▶ **RECORDS FOR PROCESSING**:
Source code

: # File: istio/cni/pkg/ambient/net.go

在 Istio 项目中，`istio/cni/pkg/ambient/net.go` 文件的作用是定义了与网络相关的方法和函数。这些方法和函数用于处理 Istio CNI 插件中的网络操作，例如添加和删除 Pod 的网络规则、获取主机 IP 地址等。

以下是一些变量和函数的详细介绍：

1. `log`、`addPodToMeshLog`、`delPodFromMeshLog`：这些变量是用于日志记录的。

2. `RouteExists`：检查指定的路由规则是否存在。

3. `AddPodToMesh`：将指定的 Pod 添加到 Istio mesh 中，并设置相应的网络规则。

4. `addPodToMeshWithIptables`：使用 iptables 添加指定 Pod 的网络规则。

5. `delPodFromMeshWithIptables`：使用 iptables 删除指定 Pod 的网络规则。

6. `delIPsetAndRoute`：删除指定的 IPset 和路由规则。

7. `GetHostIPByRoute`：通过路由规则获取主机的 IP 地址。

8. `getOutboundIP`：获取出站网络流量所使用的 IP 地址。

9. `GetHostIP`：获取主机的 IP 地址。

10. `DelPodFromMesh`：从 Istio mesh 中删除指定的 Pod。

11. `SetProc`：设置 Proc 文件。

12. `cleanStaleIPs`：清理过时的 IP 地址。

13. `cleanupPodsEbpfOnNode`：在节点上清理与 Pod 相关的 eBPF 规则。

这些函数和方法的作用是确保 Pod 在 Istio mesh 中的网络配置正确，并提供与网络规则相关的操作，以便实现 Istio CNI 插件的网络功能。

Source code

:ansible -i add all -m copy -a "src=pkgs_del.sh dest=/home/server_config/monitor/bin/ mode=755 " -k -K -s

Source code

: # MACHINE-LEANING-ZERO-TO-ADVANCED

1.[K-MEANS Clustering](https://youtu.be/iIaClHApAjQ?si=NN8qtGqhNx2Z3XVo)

▶ **WORK TO COMPLETE**: Beginning with the line that contains "all -m copy" and ending with the last line of the data above, return those lines exactly and nothing else.

▶ **ANSWER FOR THIS EXERCISE**:
:ansible -i add all -m copy -a "src=pkgs_del.sh dest=/home/server_config/monitor/bin/ mode=755 " -k -K -s

Source code

: # MACHINE-LEANING-ZERO-TO-ADVANCED

1.[K-MEANS Clustering](https://youtu.be/iIaClHApAjQ?si=NN8qtGqhNx2Z3XVo)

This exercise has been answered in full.